Could anyone offer advice on disassembly of one of these little guys? I have a idea of some things to try (prying out the tabs from underneath) but don't want to break a new locomotive fiddling with it. I'm hoping to get the motor block out without destroying the rest of it

D


----------



## vsmith (Jan 2, 2008)

Yes you have to be rather gentle but firm with it. Use a medium flat screwdriver on the side that has the wedge tab, the other side has a fixed clip. Gently but firmly use the screwdriver to lift the wedge while gently but firmly pulling up on the same end. The idea is to lift the wedge clip just enough to allow the block to be pulled out. Too much prying and you'll break the clip. The block once freed will come out readily. The screws holding the cab down can only be accessed once the block is removed. The only other tricky item is getting the roof off, to do so the headlight lenses need to be gently pried straight out on both sides. Once out the roof pops off and the window glass comes out. These are very simple models but once you get one or two disassemblies under your belt you'll be a pro at it.


----------



## Garratt (Sep 15, 2012)

The headlight lenses have light conveying stalks that also serve to hold the roof on.
Tricky to work out at first.

Andrew


----------



## BillBrakeman (Jan 3, 2008)

You should be able to easily pull the horn out of its roof slot. You will then be able to push the headlights out with a small screw driver.

Bill


----------



## riderdan (Jan 2, 2014)

*Thanks to all*

I managed to get it apart. I have a couple of these and plan to use the power block from one to power my armored draisine. 

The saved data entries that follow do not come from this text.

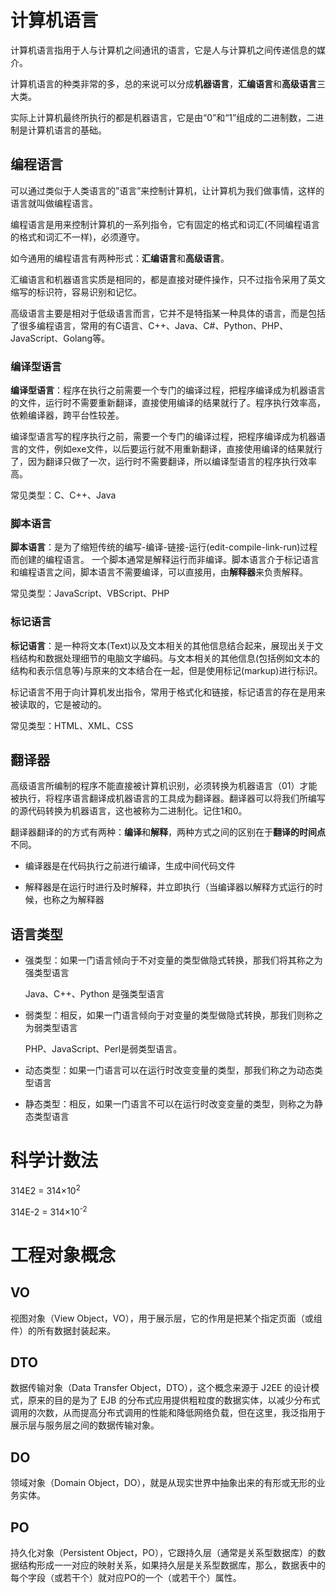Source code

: # 计算机语言

计算机语言指用于人与计算机之间通讯的语言，它是人与计算机之间传递信息的媒介。

计算机语言的种类非常的多，总的来说可以分成**机器语言**，**汇编语言**和**高级语言**三大类。

实际上计算机最终所执行的都是机器语言，它是由“0”和“1”组成的二进制数，二进制是计算机语言的基础。



##  编程语言

可以通过类似于人类语言的”语言”来控制计算机，让计算机为我们做事情，这样的语言就叫做编程语言。

编程语言是用来控制计算机的一系列指令，它有固定的格式和词汇(不同编程语言的格式和词汇不一样)，必须遵守。

如今通用的编程语言有两种形式：**汇编语言**和**高级语言**。

汇编语言和机器语言实质是相同的，都是直接对硬件操作，只不过指令采用了英文缩写的标识符，容易识别和记忆。

高级语言主要是相对于低级语言而言，它并不是特指某一种具体的语言，而是包括了很多编程语言，常用的有C语言、C++、Java、C#、Python、PHP、JavaScript、Golang等。



### 编译型语言

**编译型语言**：程序在执行之前需要一个专门的编译过程，把程序编译成为机器语言的文件，运行时不需要重新翻译，直接使用编译的结果就行了。程序执行效率高，依赖编译器，跨平台性较差。

编译型语言写的程序执行之前，需要一个专门的编译过程，把程序编译成为机器语言的文件，例如exe文件，以后要运行就不用重新翻译，直接使用编译的结果就行了，因为翻译只做了一次，运行时不需要翻译，所以编译型语言的程序执行效率高。

常见类型：C、C++、Java



### 脚本语言

**脚本语言**：是为了缩短传统的编写-编译-链接-运行(edit-compile-link-run)过程而创建的编程语言。
一个脚本通常是解释运行而非编译。脚本语言介于标记语言和编程语言之间，脚本语言不需要编译，可以直接用，由**解释器**来负责解释。

常见类型：JavaScript、VBScript、PHP





###  标记语言

**标记语言**：是一种将文本(Text)以及文本相关的其他信息结合起来，展现出关于文档结构和数据处理细节的电脑文字编码。与文本相关的其他信息(包括例如文本的结构和表示信息等)与原来的文本结合在一起，但是使用标记(markup)进行标识。

标记语言不用于向计算机发出指令，常用于格式化和链接，标记语言的存在是用来被读取的，它是被动的。

常见类型：HTML、XML、CSS



##   翻译器

高级语言所编制的程序不能直接被计算机识别，必须转换为机器语言（01）才能被执行，将程序语言翻译成机器语言的工具成为翻译器。翻译器可以将我们所编写的源代码转换为机器语言，这也被称为二进制化。记住1和0。

翻译器翻译的的方式有两种：**编译**和**解释**，两种方式之间的区别在于**翻译的时间点**不同。

- 编译器是在代码执行之前进行编译，生成中间代码文件

- 解释器是在运行时进行及时解释，并立即执行（当编译器以解释方式运行的时候，也称之为解释器





## 语言类型

- 强类型：如果一门语言倾向于不对变量的类型做隐式转换，那我们将其称之为强类型语言

  Java、C++、Python 是强类型语言

- 弱类型：相反，如果一门语言倾向于对变量的类型做隐式转换，那我们则称之为弱类型语言

  PHP、JavaScript、Perl是弱类型语言。

- 动态类型：如果一门语言可以在运行时改变变量的类型，那我们称之为动态类型语言

- 静态类型：相反，如果一门语言不可以在运行时改变变量的类型，则称之为静态类型语言





# 科学计数法

314E2 = 314&times;10<sup>2</sup>

314E-2 = 314&times;10<sup>-2</sup>





# 工程对象概念

## VO

视图对象（View Object，VO），用于展示层，它的作用是把某个指定页面（或组件）的所有数据封装起来。



## DTO

数据传输对象（Data Transfer Object，DTO），这个概念来源于 J2EE 的设计模式，原来的目的是为了 EJB 的分布式应用提供粗粒度的数据实体，以减少分布式调用的次数，从而提高分布式调用的性能和降低网络负载，但在这里，我泛指用于展示层与服务层之间的数据传输对象。



## DO

领域对象（Domain Object，DO），就是从现实世界中抽象出来的有形或无形的业务实体。



## PO

持久化对象（Persistent Object，PO），它跟持久层（通常是关系型数据库）的数据结构形成一一对应的映射关系，如果持久层是关系型数据库，那么，数据表中的每个字段（或若干个）就对应PO的一个（或若干个）属性。
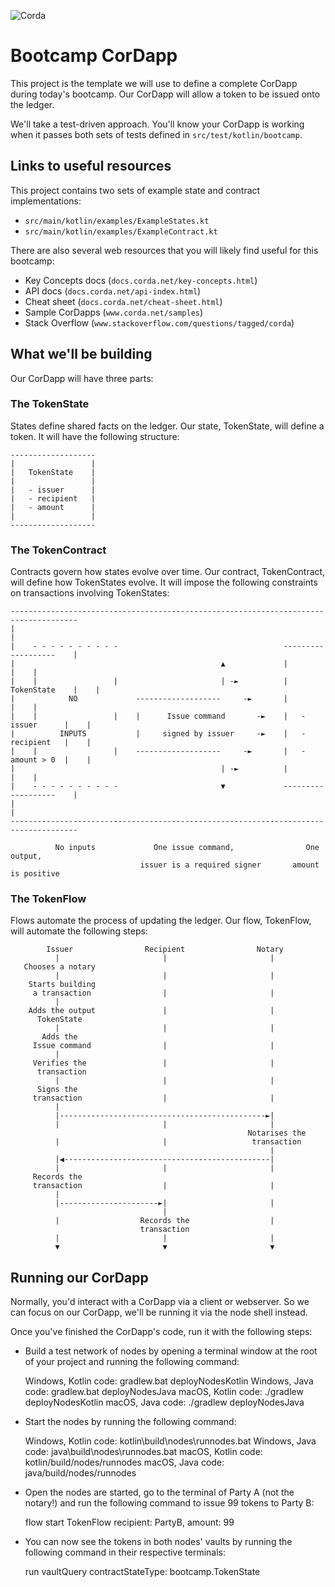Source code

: ![Corda](https://www.corda.net/wp-content/uploads/2016/11/fg005_corda_b.png)

# Bootcamp CorDapp

This project is the template we will use to define a complete CorDapp during 
today's bootcamp. Our CorDapp will allow a token to be issued onto the ledger.

We'll take a test-driven approach. You'll know your CorDapp is working 
when it passes both sets of tests defined in `src/test/kotlin/bootcamp`.

## Links to useful resources

This project contains two sets of example state and contract implementations:

* `src/main/kotlin/examples/ExampleStates.kt`
* `src/main/kotlin/examples/ExampleContract.kt`

There are also several web resources that you will likely find useful for this 
bootcamp:

* Key Concepts docs (`docs.corda.net/key-concepts.html`)
* API docs (`docs.corda.net/api-index.html`)
* Cheat sheet (`docs.corda.net/cheat-sheet.html`)
* Sample CorDapps (`www.corda.net/samples`)
* Stack Overflow (`www.stackoverflow.com/questions/tagged/corda`)

## What we'll be building

Our CorDapp will have three parts:

### The TokenState

States define shared facts on the ledger. Our state, TokenState, will define a 
token. It will have the following structure:

    -------------------
    |                 |
    |   TokenState    |
    |                 |
    |   - issuer      |
    |   - recipient   |
    |   - amount      |
    |                 |
    -------------------

### The TokenContract

Contracts govern how states evolve over time. Our contract, TokenContract, 
will define how TokenStates evolve. It will impose the following constraints 
on transactions involving TokenStates:

    -------------------------------------------------------------------------------------
    |                                                                                   |
    |    - - - - - - - - - -                                     -------------------    |
    |                                              ▲             |                 |    |
    |    |                 |                       | -►          |   TokenState    |    |
    |            NO             -------------------     -►       |                 |    |
    |    |                 |    |      Issue command       -►    |   - issuer      |    |
    |          INPUTS           |     signed by issuer     -►    |   - recipient   |    |
    |    |                 |    -------------------     -►       |   - amount > 0  |    |
    |                                              | -►          |                 |    |
    |    - - - - - - - - - -                       ▼             -------------------    |
    |                                                                                   |
    -------------------------------------------------------------------------------------

              No inputs             One issue command,                One output,
                                 issuer is a required signer       amount is positive

### The TokenFlow

Flows automate the process of updating the ledger. Our flow, TokenFlow, will 
automate the following steps:

            Issuer                Recipient                Notary
              |                       |                       |
       Chooses a notary                                        
              |                       |                       |
        Starts building                                        
         a transaction                |                       |
              |                                                
        Adds the output               |                       |
          TokenState                                           
              |                       |                       |
           Adds the                                            
         Issue command                |                       |
              |                                                
         Verifies the                 |                       |
          transaction                                          
              |                       |                       |
          Signs the                                            
         transaction                  |                       |
              |                                                
              |----------------------------------------------►|
              |                       |                       |
                                                         Notarises the 
              |                       |                   transaction
                                                              |
              |◀----------------------------------------------|
              |                       |                       |
         Records the                                           
         transaction                  |                       |
              |                                                
              |----------------------►|                       |
                                      |                        
              |                  Records the                  |
                                 transaction                   
              |                       |                       |
              ▼                       ▼                       ▼

## Running our CorDapp

Normally, you'd interact with a CorDapp via a client or webserver. So we can
focus on our CorDapp, we'll be running it via the node shell instead.

Once you've finished the CorDapp's code, run it with the following steps:

* Build a test network of nodes by opening a terminal window at the root of
  your project and running the following command:

    Windows, Kotlin code: gradlew.bat deployNodesKotlin
    Windows, Java code:   gradlew.bat deployNodesJava
    macOS, Kotlin code:   ./gradlew deployNodesKotlin
    macOS, Java code:     ./gradlew deployNodesJava

* Start the nodes by running the following command:

    Windows, Kotlin code: kotlin\build\nodes\runnodes.bat
    Windows, Java code:   java\build\nodes\runnodes.bat
    macOS, Kotlin code:   kotlin/build/nodes/runnodes
    macOS, Java code:     java/build/nodes/runnodes

* Open the nodes are started, go to the terminal of Party A (not the notary!)
  and run the following command to issue 99 tokens to Party B:

    flow start TokenFlow recipient: PartyB, amount: 99

* You can now see the tokens in both nodes' vaults by running the following
  command in their respective terminals:

    run vaultQuery contractStateType: bootcamp.TokenState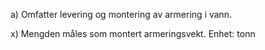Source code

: a) Omfatter levering og montering av armering i vann.

x) Mengden måles som montert armeringsvekt. Enhet: tonn

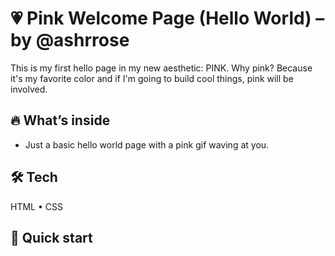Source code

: # 💗 Pink Welcome Page (Hello World) – by @ashrrose

This is my first hello page in my new aesthetic: PINK. Why pink? Because it's my favorite color and if I'm going to build cool things, pink will be involved. 

## 🔥 What’s inside
- Just a basic hello world page with a pink gif waving at you. 

## 🛠 Tech
HTML • CSS 

## 🚀 Quick start

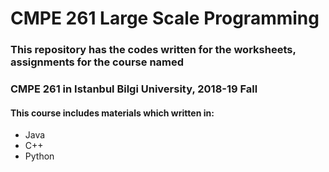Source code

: # CMPE 261 Large Scale Programming

### This repository has the codes written for the worksheets, assignments for the course named
### CMPE 261 in Istanbul Bilgi University, 2018-19 Fall 

#### This course includes materials which written in:
- Java
- C++
- Python
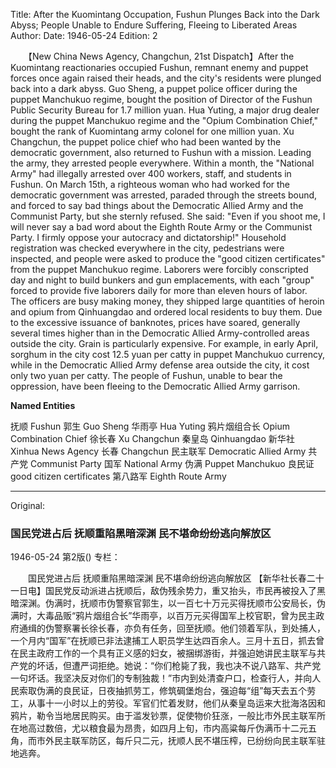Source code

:Title: After the Kuomintang Occupation, Fushun Plunges Back into the Dark Abyss; People Unable to Endure Suffering, Fleeing to Liberated Areas
Author:
Date: 1946-05-24
Edition: 2

　　【New China News Agency, Changchun, 21st Dispatch】After the Kuomintang reactionaries occupied Fushun, remnant enemy and puppet forces once again raised their heads, and the city's residents were plunged back into a dark abyss. Guo Sheng, a puppet police officer during the puppet Manchukuo regime, bought the position of Director of the Fushun Public Security Bureau for 1.7 million yuan. Hua Yuting, a major drug dealer during the puppet Manchukuo regime and the "Opium Combination Chief," bought the rank of Kuomintang army colonel for one million yuan. Xu Changchun, the puppet police chief who had been wanted by the democratic government, also returned to Fushun with a mission. Leading the army, they arrested people everywhere. Within a month, the "National Army" had illegally arrested over 400 workers, staff, and students in Fushun. On March 15th, a righteous woman who had worked for the democratic government was arrested, paraded through the streets bound, and forced to say bad things about the Democratic Allied Army and the Communist Party, but she sternly refused. She said: "Even if you shoot me, I will never say a bad word about the Eighth Route Army or the Communist Party. I firmly oppose your autocracy and dictatorship!" Household registration was checked everywhere in the city, pedestrians were inspected, and people were asked to produce the "good citizen certificates" from the puppet Manchukuo regime. Laborers were forcibly conscripted day and night to build bunkers and gun emplacements, with each "group" forced to provide five laborers daily for more than eleven hours of labor. The officers are busy making money, they shipped large quantities of heroin and opium from Qinhuangdao and ordered local residents to buy them. Due to the excessive issuance of banknotes, prices have soared, generally several times higher than in the Democratic Allied Army-controlled areas outside the city. Grain is particularly expensive. For example, in early April, sorghum in the city cost 12.5 yuan per catty in puppet Manchukuo currency, while in the Democratic Allied Army defense area outside the city, it cost only two yuan per catty. The people of Fushun, unable to bear the oppression, have been fleeing to the Democratic Allied Army garrison.



**Named Entities**


抚顺	Fushun
郭生	Guo Sheng
华雨亭	Hua Yuting
鸦片烟组合长  Opium Combination Chief
徐长春  Xu Changchun
秦皇岛  Qinhuangdao
新华社  Xinhua News Agency
长春	Changchun
民主联军  Democratic Allied Army
共产党   Communist Party
国军  National Army
伪满  Puppet Manchukuo
良民证  good citizen certificates
第八路军  Eighth Route Army



<hr /> 

Original: 


### 国民党进占后  抚顺重陷黑暗深渊  民不堪命纷纷逃向解放区

1946-05-24
第2版()
专栏：

　　国民党进占后
    抚顺重陷黑暗深渊
    民不堪命纷纷逃向解放区
    【新华社长春二十一日电】国民党反动派进占抚顺后，敌伪残余势力，重又抬头，市民再被投入了黑暗深渊。伪满时，抚顺市伪警察官郭生，以一百七十万元买得抚顺市公安局长，伪满时，大毒品贩“鸦片烟组合长”华雨亭，以百万元买得国军上校官职，曾为民主政府通缉的伪警察署长徐长春，亦负有任务，回至抚顺。他们领着军队，到处捕人，一个月内“国军”在抚顺已非法逮捕工人职员学生达四百余人。三月十五日，抓去曾在民主政府工作的一个具有正义感的妇女，被捆绑游街，并强迫她讲民主联军与共产党的坏话，但遭严词拒绝。她说：“你们枪毙了我，我也决不说八路军、共产党一句坏话。我坚决反对你们的专制独裁！”市内到处清查户口，检查行人，并向人民索取伪满的良民证，日夜抽抓劳工，修筑碉堡炮台，强迫每“组”每天去五个劳工，从事十一小时以上的劳役。军官们忙着发财，他们从秦皇岛运来大批海洛因和鸦片，勒令当地居民购买。由于滥发钞票，促使物价狂涨，一般比市外民主联军所在地高过数倍，尤以粮食最为昂贵，如四月上旬，市内高粱每斤伪满币十二元五角，而市外民主联军防区，每斤只二元，抚顺人民不堪压榨，已纷纷向民主联军驻地逃奔。
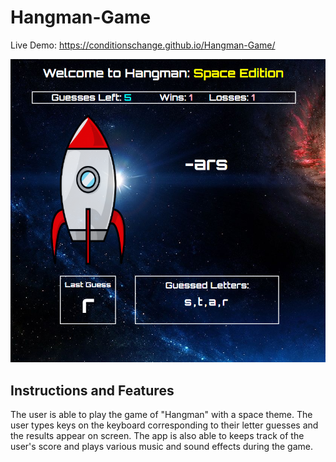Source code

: # Hangman-Game

Live Demo: https://conditionschange.github.io/Hangman-Game/

![Hangman-Game](https://raw.githubusercontent.com/ConditionsChange/Hangman-Game/master/assets/snapshots/hangman-snapshot.PNG)

## Instructions and Features
The user is able to play the game of "Hangman" with a space theme. The user types keys on the keyboard corresponding to their letter guesses and the results appear on screen. The app is also able to keeps track of the user's score and plays various music and sound effects during the game.
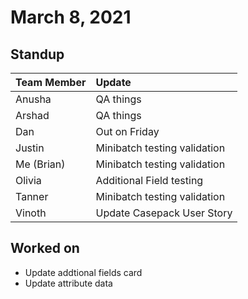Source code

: # March 8, 2021

## Standup

| Team Member | Update                       |
| :---------- | :--------------------------- |
| Anusha      | QA things                    |
| Arshad      | QA things                    |
| Dan         | Out on Friday                |
| Justin      | Minibatch testing validation |
| Me (Brian)  | Minibatch testing validation |
| Olivia      | Additional Field testing     |
| Tanner      | Minibatch testing validation |
| Vinoth      | Update Casepack User Story   |

## Worked on

- Update addtional fields card
- Update attribute data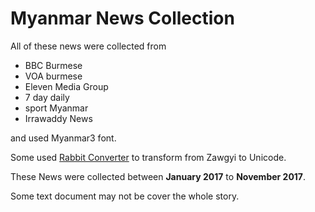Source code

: # Myanmar News Collection
All of these news were collected from 
- BBC Burmese
- VOA burmese
- Eleven Media Group
- 7 day daily 
- sport Myanmar
- Irrawaddy News 

and used Myanmar3 font.

Some used [Rabbit Converter](http://www.rabbit-converter.org/Rabbit/) to transform from Zawgyi to Unicode.

These News were collected between **January 2017** to **November 2017**.

Some text document may not be cover the whole story.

Funny thing, you can pick up new Mighty Macks cheaper than motor block if you know where to look


----------



## bobbycoke (Feb 24, 2014)

*Where?*



riderdan said:


> I managed to get it apart. I have a couple of these and plan to use the power block from one to power my armored draisine.
> 
> Funny thing, you can pick up new Mighty Macks cheaper than motor block if you know where to look


OK where to lookhttp://forums.mylargescale.com/images/smilies/confused.gif


----------



## Sampug394 (Dec 30, 2010)

bobbycoke said:


> OK where to look


Try reindeer pass. Fantastic prices on everything. 

http://www.reindeerpass.com/gaslocomotives.aspx


----------



## vsmith (Jan 2, 2008)

bobbycoke said:


> OK where to lookhttp://forums.mylargescale.com/images/smilies/confused.gif


Wholesaletrains.com also

http://www.wholesaletrains.com/GProducts2.asp?Scale=G&Item=HLWLOCO


----------



## RDH (Mar 12, 2021)

riderdan said:


> *Thanks to all*
> 
> I managed to get it apart. I have a couple of these and plan to use the power block from one to power my armored draisine.
> 
> Funny thing, you can pick up new Mighty Macks cheaper than motor block if you know where to look


Please post a photo of your armored draisine.


----------



## RDH (Mar 12, 2021)

I have made couple of armored trains. This not a good photo from June 15, 2015.


----------



## Dan Pierce (Jan 2, 2008)

Several years ago HLW offered purple macks for $35 plus $15 for shipping. Only $.75 for 2nd engine additional shipping cost so for 85.75 I received 2 brand new Macks in purple, great halloween engines.


----------